(WHAT THIS TASK INVOLVES)
An exact copy of the lines from the top of the data through the line with "of the client device ." is what you should give, with no pictures in it.

(SOURCE DATA)
# # #

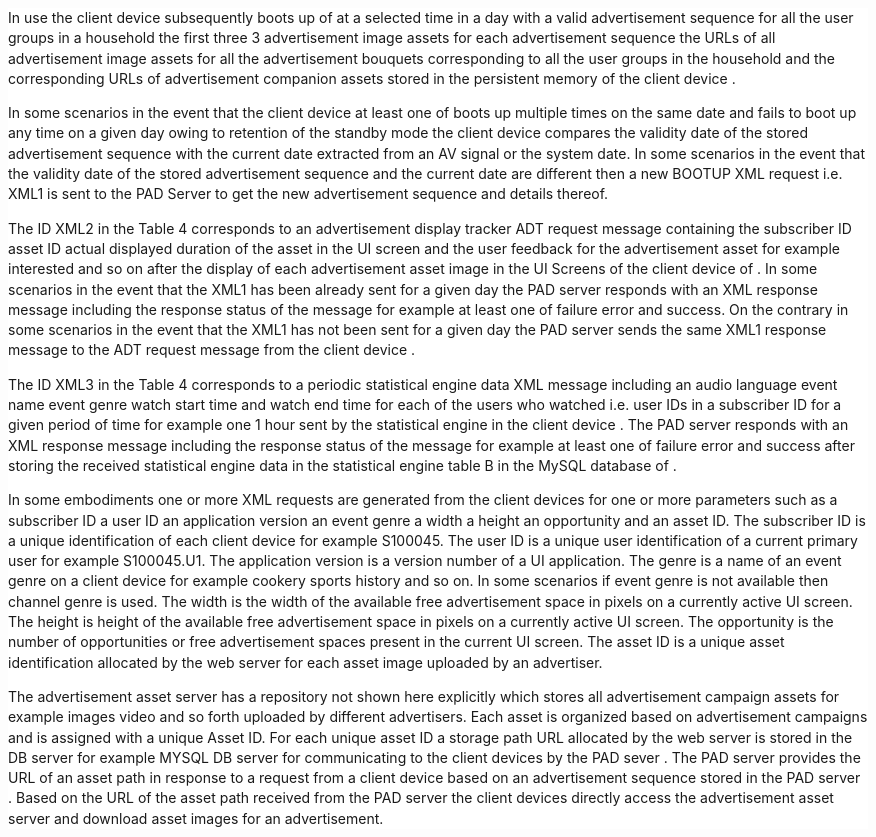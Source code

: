 In use the client device subsequently boots up of at a selected time in a day with a valid advertisement sequence for all the user groups in a household the first three 3 advertisement image assets for each advertisement sequence the URLs of all advertisement image assets for all the advertisement bouquets corresponding to all the user groups in the household and the corresponding URLs of advertisement companion assets stored in the persistent memory of the client device .

In some scenarios in the event that the client device at least one of boots up multiple times on the same date and fails to boot up any time on a given day owing to retention of the standby mode the client device compares the validity date of the stored advertisement sequence with the current date extracted from an AV signal or the system date. In some scenarios in the event that the validity date of the stored advertisement sequence and the current date are different then a new BOOTUP XML request i.e. XML1 is sent to the PAD Server to get the new advertisement sequence and details thereof.

The ID XML2 in the Table 4 corresponds to an advertisement display tracker ADT request message containing the subscriber ID asset ID actual displayed duration of the asset in the UI screen and the user feedback for the advertisement asset for example interested and so on after the display of each advertisement asset image in the UI Screens of the client device of . In some scenarios in the event that the XML1 has been already sent for a given day the PAD server responds with an XML response message including the response status of the message for example at least one of failure error and success. On the contrary in some scenarios in the event that the XML1 has not been sent for a given day the PAD server sends the same XML1 response message to the ADT request message from the client device .

The ID XML3 in the Table 4 corresponds to a periodic statistical engine data XML message including an audio language event name event genre watch start time and watch end time for each of the users who watched i.e. user IDs in a subscriber ID for a given period of time for example one 1 hour sent by the statistical engine in the client device . The PAD server responds with an XML response message including the response status of the message for example at least one of failure error and success after storing the received statistical engine data in the statistical engine table B in the MySQL database of .

In some embodiments one or more XML requests are generated from the client devices for one or more parameters such as a subscriber ID a user ID an application version an event genre a width a height an opportunity and an asset ID. The subscriber ID is a unique identification of each client device for example S100045. The user ID is a unique user identification of a current primary user for example S100045.U1. The application version is a version number of a UI application. The genre is a name of an event genre on a client device for example cookery sports history and so on. In some scenarios if event genre is not available then channel genre is used. The width is the width of the available free advertisement space in pixels on a currently active UI screen. The height is height of the available free advertisement space in pixels on a currently active UI screen. The opportunity is the number of opportunities or free advertisement spaces present in the current UI screen. The asset ID is a unique asset identification allocated by the web server for each asset image uploaded by an advertiser.

The advertisement asset server has a repository not shown here explicitly which stores all advertisement campaign assets for example images video and so forth uploaded by different advertisers. Each asset is organized based on advertisement campaigns and is assigned with a unique Asset ID. For each unique asset ID a storage path URL allocated by the web server is stored in the DB server for example MYSQL DB server for communicating to the client devices by the PAD sever . The PAD server provides the URL of an asset path in response to a request from a client device based on an advertisement sequence stored in the PAD server . Based on the URL of the asset path received from the PAD server the client devices directly access the advertisement asset server and download asset images for an advertisement.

# # #

(WRITTEN ANSWER)
Source code

: In use the client device subsequently boots up of at a selected time in a day with a valid advertisement sequence for all the user groups in a household the first three 3 advertisement image assets for each advertisement sequence the URLs of all advertisement image assets for all the advertisement bouquets corresponding to all the user groups in the household and the corresponding URLs of advertisement companion assets stored in the persistent memory of the client device .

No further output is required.